Date: 2014-04-10
Type of information:
phase: 2a
Announcement: publication of results in The Journal of Pharmacology and Experimental Therapeutics
Company: Gene Signal (Switzerland)
Product: aganirsen
Action
mechanism: Aganirsen is an antisense oliglonucleotide that inhibits the expression of insulin receptor substrate-1 (IRS-1). It has also antiangiogenic activities including inhibition of both VEGF and interleukin-1β expression.
Disease: psoriasis
Therapeutic area: Autoimmune diseases - Dermatological diseases
Country:
Trial
details: The randomized, double blind, placebo-controlled six-week exploratory Phase IIa study involved 36 lesions in 12 patients. Each patient with three identified plaque psoriasis (at least two in refractory sites) received topical applications of 0.86 mg/g and 1.72 mg/g of aganirsen or placebo once per day over six weeks. The two doses of aganirsen and placebo were administered consistently to the same psoriasis plaques throughout the treatment period.
Latest
news: * On April 10, 2014, Gene Signal, a company focused on developing innovative drugs to manage angiogenesis based conditions, has announced results from a Phase IIa study in psoriasis which demonstrated that topical application of aganirsen (GS-101), an antisense oligonucleotide, reduced the size of psoriatic lesions and inflammation compared to placebo. The results were published in The Journal of Pharmacology and Experimental Therapeutics. (J Pharmacol Exp Ther 2014;349:107-117 - ‘The Antiangiogenic Insulin Receptor Substrate-1 Antisense Oligonucleotide Aganirsen Impairs AU-Rich mRNA Stability by Reducing 14-3-3β-Tristetraprolin Protein Complex, Reducing Inflammation and Psoriatic Lesion Size in Patients’. http://dx.doi.org/10.1124/jpet.113.209346)
Significant efficacy results and first study to demonstrate nsulin receptor substrate-1 (IRS-)1 as valid target Topical application of both doses of 0.86 mg/g or 1.72 mg/g aganirsen once per day for 6 weeks led to a significant reduction of -14.4% and -12.9% respectively (p<0.05) in the area of the treated psoriatic lesions compared to placebo. By contrast an increase in the lesion area (+24.5%) was observed in placebo-treated patients. Least square mean differences with placebo were -38.9% and -37.4% for the low and high doses of aganirsen, respectively. A significant treatment effect with aganirsen was also observed as early as 3 weeks.

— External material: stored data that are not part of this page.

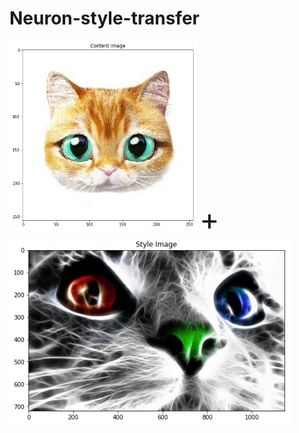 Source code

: # Neuron-style-transfer

<img src="style and content images/content1.jpg" alt="total loss" width="300"/>  <font size="10"> + </font>  <img src="style and content images/style1.jpg" alt="total loss" height="300"/> 
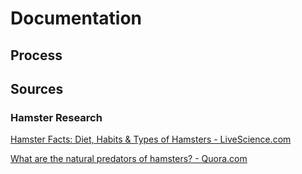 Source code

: # Documentation

## Process


## Sources

### Hamster Research

[Hamster Facts: Diet, Habits & Types of Hamsters - LiveScience.com](https://www.livescience.com/27169-hamsters.html)

[What are the natural predators of hamsters? - Quora.com](https://www.quora.com/What-are-the-natural-predators-of-hamsters)
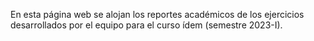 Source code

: En esta página web se alojan los reportes académicos de los ejercicios desarrollados por el equipo para el curso ídem (semestre 2023-I). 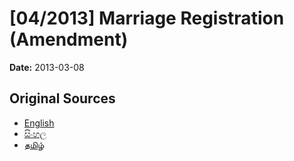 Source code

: # [04/2013] Marriage Registration (Amendment)

**Date:** 2013-03-08

## Original Sources

- [English](https://documents.gov.lk/view/bills/2013/3/04-2013_E.pdf)
- [සිංහල](https://documents.gov.lk/view/bills/2013/3/04-2013_S.pdf)
- [தமிழ்](https://documents.gov.lk/view/bills/2013/3/04-2013_T.pdf)
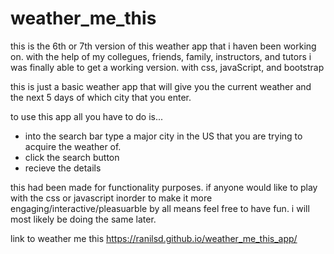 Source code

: # weather_me_this 

this is the 6th or 7th version of this weather app that i haven been working on. with the help of my collegues, friends, family, instructors, and tutors i was finally able to get a working version. with css, javaScript, and bootstrap

this is just a basic weather app that will give you the current weather and the next 5 days of which city that you enter.

to use this app all you have to do is...
- into the search bar type a major city in the US that you are trying to acquire the weather of. 
- click the search button
- recieve the details


this had been made for functionality purposes.
if anyone would like to play with the css or javascript inorder to make it more engaging/interactive/pleasuarble by all means feel free to have fun. i will most likely be doing the same later.

link to weather me this
https://ranilsd.github.io/weather_me_this_app/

It was particularly interesting to note that aganirsen had the power as a topical therapy to normalize expression levels of the major inflammatory factors involved in psoriasis. Most importantly, this study is the first to demonstrate the therapeutic benefit in psoriasis of downregulating the expression of insulin receptor substrate-1 (IRS-1). The results unveil IRS-1 as a new target which underlies the chronic multifactor inflammation as well as the aberrant angiogenesis. Aganirsen also inhibited the overexpression of vascular endothelial growth factor (VEGF) and consequently the aberrant angiogenesis. The topical application of aganirsen on psoriatic lesions was shown to inhibit tumor necrosis factor alpha (TNFα), which is elevated in psoriasis as part of the human immune response system, and to restore normal levels of CD4+ and CD3+ lymphocytes in psoriatic skin.
The study did not reveal a dose-dependent effect. Results suggest that the two doses tested induced a maximal effect within the current protocol; lower daily doses of aganirsen combined with a longer period of treatment will have to be tested in further clinical studies.